The budgetary situation in FY2014, driven by sequestration, will be very grim according to DoD civilian and military leaders.
With the prospect of an agreement between the White House and Congress to alleviate the effects of sequestration in considerable doubt, it appears highly probable that the FY2014 defense budget could experience another $52 billion cut. The sequester cut to the DoD budget is $37 billion in FY2013.
In July, Secretary of Defense Chuck Hagel told Congress that DoD would face a series of bad choices if forced to implement sequestration in FY2014. Hagel warned the Senate Armed Services Committee that sequestration would produce a reduction in “the size, readiness and technological superiority of our military” and cause a “virtual halt to military modernization.” He also indicated that the sequester could force DoD to consider reductions-in-force to produce the necessary cuts in civilian personnel costs.
Because the president has exempted military personnel accounts from the effects of a possible sequestration in FY2014, cuts to other accounts would have to be increased if sequestration went into effect. This would worsen the detrimental effects on readiness and modernization, according to administration officials.
DoD Under Secretary of Defense for Acquisition, Technology, and Logistics Frank Kendall told personnel at the Patuxent Naval Air Station this week that he thinks sequestration will happen in FY2014 and that DoD “will start assuming sequestration from Day One [October 1, 2013].” Because military personnel accounts will be exempted, Kendall said he expects the civilian workforce, contractors, and the investment accounts to bear the brunt of the cuts. He stressed that he hopes DoD can avoid furloughs and reductions-in-force in FY2014, but cautioned that they may be necessary.

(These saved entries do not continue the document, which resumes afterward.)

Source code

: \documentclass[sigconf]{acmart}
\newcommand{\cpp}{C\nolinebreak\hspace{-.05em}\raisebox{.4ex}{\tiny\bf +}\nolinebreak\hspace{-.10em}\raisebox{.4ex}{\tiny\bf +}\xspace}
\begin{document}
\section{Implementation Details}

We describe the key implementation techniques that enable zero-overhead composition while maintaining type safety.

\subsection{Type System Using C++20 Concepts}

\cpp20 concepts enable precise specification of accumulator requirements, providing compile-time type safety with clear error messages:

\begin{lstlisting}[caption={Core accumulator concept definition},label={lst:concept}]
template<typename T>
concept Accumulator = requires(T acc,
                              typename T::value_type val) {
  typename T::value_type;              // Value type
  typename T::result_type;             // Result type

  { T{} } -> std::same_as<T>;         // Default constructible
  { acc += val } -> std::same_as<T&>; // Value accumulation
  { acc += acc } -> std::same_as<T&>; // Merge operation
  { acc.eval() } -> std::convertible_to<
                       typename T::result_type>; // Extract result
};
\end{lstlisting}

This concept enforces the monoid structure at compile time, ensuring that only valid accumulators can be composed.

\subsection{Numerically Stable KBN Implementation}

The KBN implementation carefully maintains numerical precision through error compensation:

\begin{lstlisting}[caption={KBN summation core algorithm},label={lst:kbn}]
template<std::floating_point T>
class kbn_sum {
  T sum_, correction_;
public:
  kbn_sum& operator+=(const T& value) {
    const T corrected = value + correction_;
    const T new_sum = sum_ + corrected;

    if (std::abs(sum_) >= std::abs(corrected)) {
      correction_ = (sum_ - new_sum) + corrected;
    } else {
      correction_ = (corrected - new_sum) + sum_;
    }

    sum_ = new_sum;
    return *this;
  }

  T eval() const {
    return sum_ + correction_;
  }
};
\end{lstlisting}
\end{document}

Another DoD acquisition official, Elana Broitman, acting Deputy Assistant Secretary for Manufacturing and Industrial Base Policy echoed Kendall’s comments. Speaking to a defense cooperation conference in Washington, Broitman said sequestration will not go away in the near future. Telling her audience that sequestration will affect defense contractors and the industrial base as well as other accounts, she said “we don’t have a choice but to take a hard look at investments.” She warned that DoD must carefully consider how to make cuts to defense-related research when implementing sequestration, otherwise “we jeopardize lives, and the longer-term security interests” of the U.S. and its allies.
Chief of Naval Operations ADM Jonathan Greenert said this week that it would take the Navy years to recover from the effects of sequestration and operating under continuing resolutions (CRs). Sequestration would force the Navy to take a cut of $14 billion, he said, which could force the Navy to cancel one-half of its ship availability. In addition, he said the Navy would have to “cancel a lot of aircraft availabilities,” reduce training for non-deployed personnel, and cut the aircraft and shipbuilding programs. “I would see the loss of a littoral combat ship, an afloat-forward staging base and advanced procurement for a Virginia-class submarine and a carrier overhaul.” Arguing for more reprogramming authority from Congress if sequestration is implemented, Greenert said the Navy could lose a submarine and a destroyer if it could not move money from lower priority programs to those accounts. He also the Navy could lose about 25 new aircraft in FY2014.
With the beginning of FY2014 less than four weeks away, final congressional action on FY2014 appropriations bills is not even close and talks on a sequester fix appear to have been suspended. Congress will spend most of its time next week debating and voting on the administration’s proposal to take action against Syria for using chemical weapons. Also, Congress will have to deal with a possible breach of the debt ceiling in October or November.
House Speaker John Boehner (R-OH) has already said he expects the House to pass a Continuing Resolution (CR) soon to avoid a government shutdown while Congress tries to finish action on FY2014 appropriations. So, it appears highly likely that sequestration will go into effect, at least for a while.